Eine solch luxuriöse Versorgung gibt es nicht einmal für die Abgeordneten in unserem Bundes- und Landesparlament. Da es für die Europaabgeordneten keine Direktwahlkreise gibt, sondern nur Listenwahl, entstehen für sie auch kaum Kosten für Wahlkreisarbeit. Trotzdem erhalten sie für jeden Mitarbeiter bis zu 21.209 Euro monatlich, so dass ein EU-Abgeordneter aus Rumänien als Spitzenreiter 19 Mitarbeiter eingestellt hat. Dass mehr als ein Drittel der Europa-Abgeordneten noch bezahlten Berater- und Nebentätigkeiten auch für Lobbyorganisationen nachgehen, mit bis zu 100.000 Euro Nebenverdienst im Jahr, ist bei „Transparency international“ nachzulesen.
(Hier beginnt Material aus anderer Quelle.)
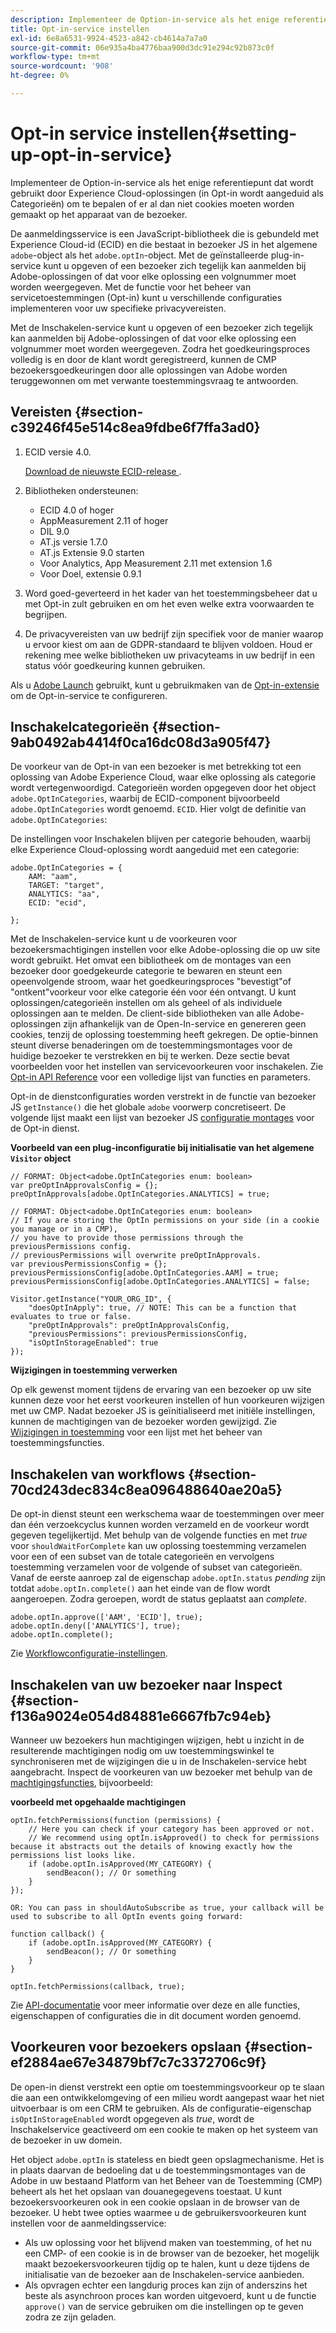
 ```yaml
---
description: Implementeer de Option-in-service als het enige referentiepunt dat wordt gebruikt door Experience Cloud-oplossingen (in Opt-in wordt aangeduid als Categorieën) om te bepalen of er al dan niet cookies moeten worden gemaakt op het apparaat van de bezoeker.
title: Opt-in-service instellen
exl-id: 6e8a6531-9924-4523-a842-cb4614a7a7a0
source-git-commit: 06e935a4ba4776baa900d3dc91e294c92b873c0f
workflow-type: tm+mt
source-wordcount: '908'
ht-degree: 0%

---
```


# Opt-in service instellen{#setting-up-opt-in-service}

Implementeer de Option-in-service als het enige referentiepunt dat wordt gebruikt door Experience Cloud-oplossingen (in Opt-in wordt aangeduid als Categorieën) om te bepalen of er al dan niet cookies moeten worden gemaakt op het apparaat van de bezoeker.

De aanmeldingsservice is een JavaScript-bibliotheek die is gebundeld met Experience Cloud-id (ECID) en die bestaat in bezoeker JS in het algemene `adobe`-object als het `adobe.optIn`-object. Met de geïnstalleerde plug-in-service kunt u opgeven of een bezoeker zich tegelijk kan aanmelden bij Adobe-oplossingen of dat voor elke oplossing een volgnummer moet worden weergegeven. Met de functie voor het beheer van servicetoestemmingen (Opt-in) kunt u verschillende configuraties implementeren voor uw specifieke privacyvereisten.

Met de Inschakelen-service kunt u opgeven of een bezoeker zich tegelijk kan aanmelden bij Adobe-oplossingen of dat voor elke oplossing een volgnummer moet worden weergegeven. Zodra het goedkeuringsproces volledig is en door de klant wordt geregistreerd, kunnen de CMP bezoekersgoedkeuringen door alle oplossingen van Adobe worden teruggewonnen om met verwante toestemmingsvraag te antwoorden.

## Vereisten {#section-c39246f45e514c8ea9fdbe6f7ffa3ad0}

1. ECID versie 4.0.

   [Download de nieuwste ECID-release ](https://github.com/Adobe-Marketing-Cloud/id-service/releases) .

1. Bibliotheken ondersteunen:

   * ECID 4.0 of hoger
   * AppMeasurement 2.11 of hoger
   * DIL 9.0
   * AT.js versie 1.7.0
   * AT.js Extensie 9.0 starten
   * Voor Analytics, App Measurement 2.11 met extension 1.6
   * Voor Doel, extensie 0.9.1

1. Word goed-geverteerd in het kader van het toestemmingsbeheer dat u met Opt-in zult gebruiken en om het even welke extra voorwaarden te begrijpen.

   <!--
   For IAB, see here for additional pre-reqs.
   -->

1. De privacyvereisten van uw bedrijf zijn specifiek voor de manier waarop u ervoor kiest om aan de GDPR-standaard te blijven voldoen. Houd er rekening mee welke bibliotheken uw privacyteams in uw bedrijf in een status vóór goedkeuring kunnen gebruiken.

Als u [Adobe Launch](https://experienceleague.adobe.com/docs/launch/using/home.html) gebruikt, kunt u gebruikmaken van de [Opt-in-extensie](../../implementation-guides/opt-in-service/launch.md) om de Opt-in-service te configureren.

## Inschakelcategorieën {#section-9ab0492ab4414f0ca16dc08d3a905f47}

De voorkeur van de Opt-in van een bezoeker is met betrekking tot een oplossing van Adobe Experience Cloud, waar elke oplossing als categorie wordt vertegenwoordigd. Categorieën worden opgegeven door het object `adobe.OptInCategories`, waarbij de ECID-component bijvoorbeeld `adobe.OptInCategories` wordt genoemd. `ECID`. Hier volgt de definitie van `adobe.OptInCategories`:

De instellingen voor Inschakelen blijven per categorie behouden, waarbij elke Experience Cloud-oplossing wordt aangeduid met een categorie:

```
adobe.OptInCategories = { 
    AAM: "aam", 
    TARGET: "target",  
    ANALYTICS: "aa", 
    ECID: "ecid", 
     
};
```

Met de Inschakelen-service kunt u de voorkeuren voor bezoekersmachtigingen instellen voor elke Adobe-oplossing die op uw site wordt gebruikt. Het omvat een bibliotheek om de montages van een bezoeker door goedgekeurde categorie te bewaren en steunt een opeenvolgende stroom, waar het goedkeuringsproces &quot;bevestigt&quot;of &quot;ontkent&quot;voorkeur voor elke categorie één voor één ontvangt. U kunt oplossingen/categorieën instellen om als geheel of als individuele oplossingen aan te melden.
De client-side bibliotheken van alle Adobe-oplossingen zijn afhankelijk van de Open-In-service en genereren geen cookies, tenzij de oplossing toestemming heeft gekregen. De optie-binnen steunt diverse benaderingen om de toestemmingsmontages voor de huidige bezoeker te verstrekken en bij te werken. Deze sectie bevat voorbeelden voor het instellen van servicevoorkeuren voor inschakelen. Zie [Opt-in API Reference](../../implementation-guides/opt-in-service/api.md#reference-4f30152333dd4990ab10c1b8b82fc867) voor een volledige lijst van functies en parameters.

Opt-in de dienstconfiguraties worden verstrekt in de functie van bezoeker JS `getInstance()` die het globale `adobe` voorwerp concretiseert. De volgende lijst maakt een lijst van bezoeker JS [configuratie montages](../../implementation-guides/opt-in-service/api.md#section-d66018342baf401389f248bb381becbf) voor de Opt-in dienst.

**Voorbeeld van een plug-inconfiguratie bij initialisatie van het algemene  `Visitor` object**

```
// FORMAT: Object<adobe.OptInCategories enum: boolean> 
var preOptInApprovalsConfig = {}; 
preOptInApprovals[adobe.OptInCategories.ANALYTICS] = true; 
  
// FORMAT: Object<adobe.OptInCategories enum: boolean> 
// If you are storing the OptIn permissions on your side (in a cookie you manage or in a CMP), 
// you have to provide those permissions through the previousPermissions config. 
// previousPermissions will overwrite preOptInApprovals. 
var previousPermissionsConfig = {}; 
previousPermissionsConfig[adobe.OptInCategories.AAM] = true; 
previousPermissionsConfig[adobe.OptInCategories.ANALYTICS] = false; 
  
Visitor.getInstance("YOUR_ORG_ID", { 
    "doesOptInApply": true, // NOTE: This can be a function that evaluates to true or false. 
    "preOptInApprovals": preOptInApprovalsConfig, 
    "previousPermissions": previousPermissionsConfig, 
    "isOptInStorageEnabled": true 
});
```

**Wijzigingen in toestemming verwerken**

Op elk gewenst moment tijdens de ervaring van een bezoeker op uw site kunnen deze voor het eerst voorkeuren instellen of hun voorkeuren wijzigen met uw CMP. Nadat bezoeker JS is geïnitialiseerd met initiële instellingen, kunnen de machtigingen van de bezoeker worden gewijzigd. Zie [Wijzigingen in toestemming](../../implementation-guides/opt-in-service/api.md#section-c3d85403ff0d4394bd775c39f3d001fc) voor een lijst met het beheer van toestemmingsfuncties.

<!--
<p> *** <b>sample code block </b>*** </p>
-->

## Inschakelen van workflows {#section-70cd243dec834c8ea096488640ae20a5}

De opt-in dienst steunt een werkschema waar de toestemmingen over meer dan één verzoekcyclus kunnen worden verzameld en de voorkeur wordt gegeven tegelijkertijd. Met behulp van de volgende functies en met *true* voor `shouldWaitForComplete` kan uw oplossing toestemming verzamelen voor een of een subset van de totale categorieën en vervolgens toestemming verzamelen voor de volgende of subset van categorieën. Vanaf de eerste aanroep zal de eigenschap `adobe.optIn.status` *pending* zijn totdat `adobe.optIn.complete()` aan het einde van de flow wordt aangeroepen. Zodra geroepen, wordt de status geplaatst aan *complete*.

```
adobe.optIn.approve(['AAM', 'ECID'], true); 
adobe.optIn.deny(['ANALYTICS'], true); 
adobe.optIn.complete();
```

Zie [Workflowconfiguratie-instellingen](../../implementation-guides/opt-in-service/api.md#section-2c5adfa5459c4e72b96d2693123a53c2).

## Inschakelen van uw bezoeker naar Inspect {#section-f136a9024e054d84881e6667fb7c94eb}

Wanneer uw bezoekers hun machtigingen wijzigen, hebt u inzicht in de resulterende machtigingen nodig om uw toestemmingswinkel te synchroniseren met de wijzigingen die u in de Inschakelen-service hebt aangebracht. Inspect de voorkeuren van uw bezoeker met behulp van de [machtigingsfuncties](../../implementation-guides/opt-in-service/api.md#section-7fe57279b5b44b4f8fe47e336df60155), bijvoorbeeld:

**voorbeeld met opgehaalde machtigingen**

```
optIn.fetchPermissions(function (permissions) { 
    // Here you can check if your category has been approved or not. 
    // We recommend using optIn.isApproved() to check for permissions because it abstracts out the details of knowing exactly how the permissions list looks like. 
    if (adobe.optIn.isApproved(MY_CATEGORY) { 
        sendBeacon(); // Or something 
    } 
});

OR: You can pass in shouldAutoSubscribe as true, your callback will be used to subscribe to all OptIn events going forward:

function callback() { 
    if (adobe.optIn.isApproved(MY_CATEGORY) { 
        sendBeacon(); // Or something 
    } 
}

optIn.fetchPermissions(callback, true);
```

Zie [API-documentatie](../../implementation-guides/opt-in-service/api.md#reference-4f30152333dd4990ab10c1b8b82fc867) voor meer informatie over deze en alle functies, eigenschappen of configuraties die in dit document worden genoemd.

## Voorkeuren voor bezoekers opslaan {#section-ef2884ae67e34879bf7c7c3372706c9f}

De open-in dienst verstrekt een optie om toestemmingsvoorkeur op te slaan die aan een ontwikkelomgeving of een milieu wordt aangepast waar het niet uitvoerbaar is om een CRM te gebruiken. Als de configuratie-eigenschap `isOptInStorageEnabled` wordt opgegeven als *true*, wordt de Inschakelservice geactiveerd om een cookie te maken op het systeem van de bezoeker in uw domein.

Het object `adobe.optIn` is stateless en biedt geen opslagmechanisme. Het is in plaats daarvan de bedoeling dat u de toestemmingsmontages van de Adobe in uw bestaand Platform van het Beheer van de Toestemming (CMP) beheert als het het opslaan van douanegegevens toestaat. U kunt bezoekersvoorkeuren ook in een cookie opslaan in de browser van de bezoeker. U hebt twee opties waarmee u de gebruikersvoorkeuren kunt instellen voor de aanmeldingsservice:

* Als uw oplossing voor het blijvend maken van toestemming, of het nu een CMP- of een cookie is in de browser van de bezoeker, het mogelijk maakt bezoekersvoorkeuren tijdig op te halen, kunt u deze tijdens de initialisatie van de bezoeker aan de Inschakelen-service aanbieden.
* Als opvragen echter een langdurig proces kan zijn of anderszins het beste als asynchroon proces kan worden uitgevoerd, kunt u de functie `approve()` van de service gebruiken om die instellingen op te geven zodra ze zijn geladen.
Auch Elmar Brok, der nach einem abgebrochenen Studium alsbald in die Politik ging, war lange Zeit als Lobbyist für seinen Arbeitgeber, den Bertelsmann-Konzern tätig, so dass der Verfassungsrechtler Herbert von Arnim die Tätigkeit von Elmar Brok als „legale Korruption“ bezeichnete. Umso unverständlicher, dass sich seine Parteifreunde für ihn erneut ins Zeug legen, um die politikverdrossenen Wähler an die Wahlurne zu bekommen, nachdem die letzte Europawahl klägliche 40% Wahlbeteiligung erbrachte.
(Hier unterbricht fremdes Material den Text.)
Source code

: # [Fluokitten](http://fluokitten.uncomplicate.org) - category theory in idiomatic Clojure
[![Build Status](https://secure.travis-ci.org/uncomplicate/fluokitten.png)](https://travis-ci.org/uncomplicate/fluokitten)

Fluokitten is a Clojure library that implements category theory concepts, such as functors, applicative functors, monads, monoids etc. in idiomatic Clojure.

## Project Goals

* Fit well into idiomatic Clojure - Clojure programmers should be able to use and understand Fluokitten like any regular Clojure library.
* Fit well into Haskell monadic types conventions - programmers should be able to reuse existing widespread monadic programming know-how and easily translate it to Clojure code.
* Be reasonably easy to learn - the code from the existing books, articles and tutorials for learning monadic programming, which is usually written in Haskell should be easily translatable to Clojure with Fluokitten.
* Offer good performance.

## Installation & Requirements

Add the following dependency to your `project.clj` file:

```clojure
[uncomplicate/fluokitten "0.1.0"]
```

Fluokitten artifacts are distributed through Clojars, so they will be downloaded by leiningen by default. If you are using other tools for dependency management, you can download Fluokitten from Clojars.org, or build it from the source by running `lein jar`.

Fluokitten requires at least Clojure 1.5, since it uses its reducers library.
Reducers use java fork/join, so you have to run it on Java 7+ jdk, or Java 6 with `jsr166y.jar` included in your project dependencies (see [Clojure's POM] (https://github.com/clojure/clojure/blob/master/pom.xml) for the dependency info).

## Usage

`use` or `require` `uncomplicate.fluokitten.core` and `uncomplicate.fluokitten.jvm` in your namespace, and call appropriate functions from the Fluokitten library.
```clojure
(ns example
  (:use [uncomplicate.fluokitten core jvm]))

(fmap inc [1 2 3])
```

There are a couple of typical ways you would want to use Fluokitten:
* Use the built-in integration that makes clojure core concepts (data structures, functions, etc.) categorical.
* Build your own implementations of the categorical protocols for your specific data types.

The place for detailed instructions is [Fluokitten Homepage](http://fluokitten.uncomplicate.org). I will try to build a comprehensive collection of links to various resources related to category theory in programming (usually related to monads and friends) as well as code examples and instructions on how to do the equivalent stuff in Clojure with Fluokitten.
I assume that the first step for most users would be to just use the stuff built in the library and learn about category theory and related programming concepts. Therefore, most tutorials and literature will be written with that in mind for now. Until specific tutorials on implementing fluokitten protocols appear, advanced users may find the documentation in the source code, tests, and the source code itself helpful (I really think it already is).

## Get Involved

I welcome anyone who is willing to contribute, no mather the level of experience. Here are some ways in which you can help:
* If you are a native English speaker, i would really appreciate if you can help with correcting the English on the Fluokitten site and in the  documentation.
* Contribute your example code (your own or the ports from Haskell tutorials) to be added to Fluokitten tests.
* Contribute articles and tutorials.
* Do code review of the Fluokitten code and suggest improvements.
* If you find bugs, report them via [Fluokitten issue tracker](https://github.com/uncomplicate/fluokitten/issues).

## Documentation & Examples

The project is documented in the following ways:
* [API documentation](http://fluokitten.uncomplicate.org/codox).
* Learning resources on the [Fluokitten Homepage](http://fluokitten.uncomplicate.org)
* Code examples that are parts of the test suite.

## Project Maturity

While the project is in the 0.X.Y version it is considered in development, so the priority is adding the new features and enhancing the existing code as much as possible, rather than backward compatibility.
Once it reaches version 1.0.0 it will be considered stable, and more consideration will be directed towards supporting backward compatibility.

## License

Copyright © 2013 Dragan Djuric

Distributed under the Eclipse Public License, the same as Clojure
Hoffentlich befördern die unsäglichen Debatten in der CDU nicht den weiteren politischen Rechtsruck. Denn ausgerechnet die europafeindlichen Rechtspopulisten von der AfD wollen laut ihrem Programm die Mandatszeit für Abgeordnete auf zwei Wahlperioden begrenzen – und am liebsten das Europaparlament völlig abschaffen und damit den Rest an Demokratie in der Exekutiv-lastigen EU gleich ganz beenden? Die Europa-Parlamentarier sollten sich deshalb dringend Gedanken machen, wie sie selber zu einer demokratischen Begeisterung für Europa in der Wählerschaft beitragen können, beginnend mit gebotener Bescheidenheit bei den eigenen Privilegien als Volksvertreter.